To Blanchot, to Bataille, as to M. Leiris (born in 1901) or to Céline, who experienced a new success in the 1950s (see in this App.), And therefore to the more distant experiences of Sade, Lautréamont, Kafka, by Joyce, by Proust himself (for the technique of the interior monologue), some of the newest and most original novelists of the latter period are based, from M. Duras and P. Klossowski, to A. Pieyre de Mandiargues, to Beckett (see all in this App.), and again Y. Régnier (b. 1918), L.-R. des Forêts (born in 1918), R. Pinget (born in 1920), not to mention the great posthumous success – and which is another indication of the turning point in fiction – of a writer like B. Vian (1920-1959; v. in this App.), while J. Gracq (see App. III, 1, p. 771) continued his solitary experience, passing from the novel-poem to the novel-poem (La Presqu’île, 1970). The characters, the plot, the chronological succession, the realistic description, the background, the analysis of situations, the “message”, all these traditional devices are dismissed as imitation or interpretation of reality, of life: a concept now, completely rejected in the absolute invention of the word, which breaks up, overturns, mixes, intersects the usual and flat ways of the story. These are the principles that also inspired the novelists of the “nouveau roman” or the “école du regard”, united more by the desire for renewal than by a common program, and who consider the novel above all as “an open work “, a research of writing, implemented and completed in the relationship with the reader: and we quote N. Sarraute, A. Robbe-Grillet, M. Butor, C. Tel Quel – P. Sollers, J. Ricardou, J.-L. Baudry, J. Thibaudeau – who also carries out group work, with primary linguistic, anthropological, structuralist interests, the novel – if it is a novel in the traditional sense still speaking – becomes a discourse that “rewrites” the world, or “re-creates” it. And always in an invention of “writing”, which however is not an alternative to the rhythm of life, but is placed on a level of sensory expression, of material ecstasy and panic, which finds its outlet and its own in writing. existence, the work of J.-M.-G. Le Clézio (born in 1940), one of the youngest novelists committed to this renewal or overturning of narrative codes (Procès-verbal, 1963; Le Déluge, 1966; Le livre des fuites, 1969; Land of love, 1967; La guerre, 1970; Les géants, 1973).

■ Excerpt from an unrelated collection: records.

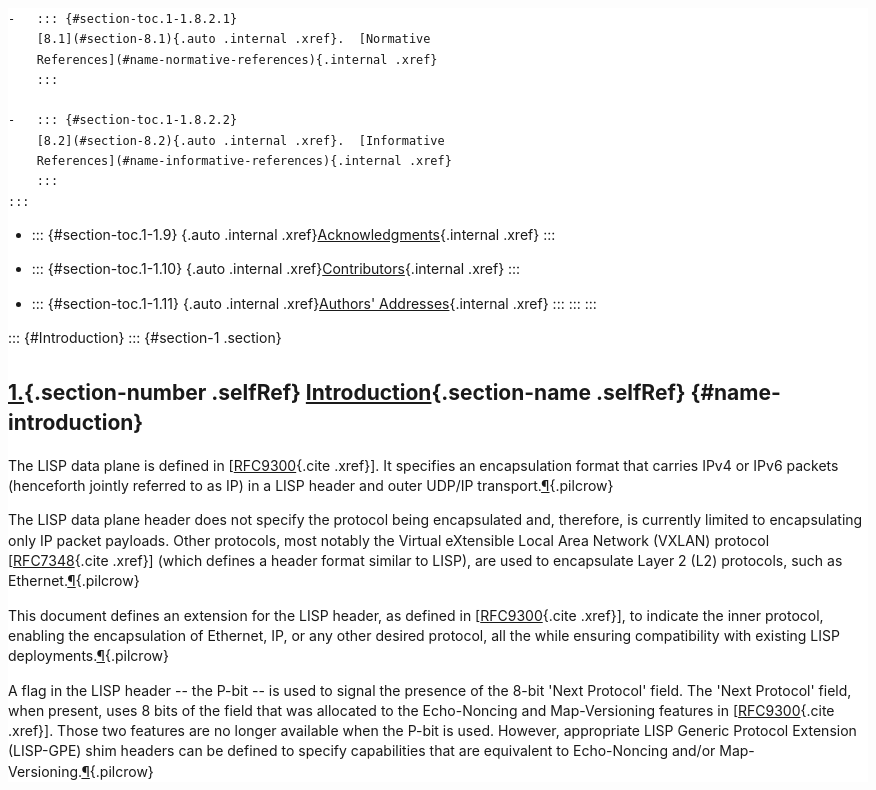     -   ::: {#section-toc.1-1.8.2.1}
        [8.1](#section-8.1){.auto .internal .xref}.  [Normative
        References](#name-normative-references){.internal .xref}
        :::

    -   ::: {#section-toc.1-1.8.2.2}
        [8.2](#section-8.2){.auto .internal .xref}.  [Informative
        References](#name-informative-references){.internal .xref}
        :::
    :::

-   ::: {#section-toc.1-1.9}
    [](#appendix-A){.auto .internal
    .xref}[Acknowledgments](#name-acknowledgments){.internal .xref}
    :::

-   ::: {#section-toc.1-1.10}
    [](#appendix-B){.auto .internal
    .xref}[Contributors](#name-contributors){.internal .xref}
    :::

-   ::: {#section-toc.1-1.11}
    [](#appendix-C){.auto .internal .xref}[Authors\'
    Addresses](#name-authors-addresses){.internal .xref}
    :::
:::
:::

::: {#Introduction}
::: {#section-1 .section}
## [1.](#section-1){.section-number .selfRef} [Introduction](#name-introduction){.section-name .selfRef} {#name-introduction}

The LISP data plane is defined in \[[RFC9300](#RFC9300){.cite .xref}\].
It specifies an encapsulation format that carries IPv4 or IPv6 packets
(henceforth jointly referred to as IP) in a LISP header and outer UDP/IP
transport.[¶](#section-1-1){.pilcrow}

The LISP data plane header does not specify the protocol being
encapsulated and, therefore, is currently limited to encapsulating only
IP packet payloads. Other protocols, most notably the Virtual eXtensible
Local Area Network (VXLAN) protocol \[[RFC7348](#RFC7348){.cite .xref}\]
(which defines a header format similar to LISP), are used to encapsulate
Layer 2 (L2) protocols, such as Ethernet.[¶](#section-1-2){.pilcrow}

This document defines an extension for the LISP header, as defined in
\[[RFC9300](#RFC9300){.cite .xref}\], to indicate the inner protocol,
enabling the encapsulation of Ethernet, IP, or any other desired
protocol, all the while ensuring compatibility with existing LISP
deployments.[¶](#section-1-3){.pilcrow}

A flag in the LISP header \-- the P-bit \-- is used to signal the
presence of the 8-bit \'Next Protocol\' field. The \'Next Protocol\'
field, when present, uses 8 bits of the field that was allocated to the
Echo-Noncing and Map-Versioning features in \[[RFC9300](#RFC9300){.cite
.xref}\]. Those two features are no longer available when the P-bit is
used. However, appropriate LISP Generic Protocol Extension (LISP-GPE)
shim headers can be defined to specify capabilities that are equivalent
to Echo-Noncing and/or Map-Versioning.[¶](#section-1-4){.pilcrow}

According to Thereligionfaqs, this literary “revolution” seems to have touched less the field of poetry in the strict sense; but first of all we must take into account the lower popularity of poetry with respect to the novel and the theater, and therefore its isolation; moreover, it should be considered that while for the novel the innovations occurred with a certain slowness, and under the insistence of a very strong tradition, poetry, from 1945 to today, has already found itself more conditioned by the “surrealist revolution”, of which he has largely developed the premises up to extreme consequences, and thus also from the recovery of already very modern situations of the same French tradition, from the second half of the nineteenth century to Surrealism in fact (and it is no coincidence that Nerval, Baudelaire, Rimbaud, Lautréamont, Mallarmé,
In the sixties there is first of all to record, alongside the disappearance of many poets trained in the climate of the avant-garde of the early twentieth century and of Surrealism (P. Reverdy, who died in 1960; B. Péret, who died in 1959; J. Cocteau, who died in 1963; A. Salmon, who died in 1969; J. Supervielle, who died in 1960; P. Fort, who died in 1960, and the same A. Breton, who died in 1966), the continuation and fulfillment of remarkable poetic experiences, already started or consolidated between the two world wars or in the immediate postwar period; some, born in the surrealist field, then followed different and divergent paths: we recall Aragon (see in this App.), R. Char (born in 1907; see App. III, 1, p. 356), who has added more collections of poems to his nostalgic search for authenticity (La parole en archipel, 1962; Commune présence, 1964 – anthology for themes of his poetry -; L’âge cassant, 1965; Dans la pluie giboyeuse, 1968; Le nu perdu, 1971; La nuit talismanique, 1972), J. Prévert (see App. III, 11, p. 483; died 4/11/1977); others have matured far from any school, and from France itself, such as that of Saint-John Perse (1887-1975; see App. III, 11, p. 647), with Chronique (1960), L’ordre des oiseaux(1962), and the complete works (1972), after having obtained the Nobel Prize for literature in 1960; still others have verified the values of the Christian tradition, or more generally spiritualist, in modern restlessness, and we cite the work of Pierre Jean Jouve and Pierre Emmanuel (see App. III, 1, p. 541), which he published again Èvangéliaire (1961), Les jours de la passion (1962), Le monde est intérieur (1967), Jacob (1970), Sophie (1973), and who was elected in 1969 to the Académie française; finally others, like that of France Ponge (born in 1899; see in this App.), who, known above all until 1960 for some precious plaquettes, illustrated by his painter friends (Braque for the Poêmes, 1948), he has published most of his work in recent years.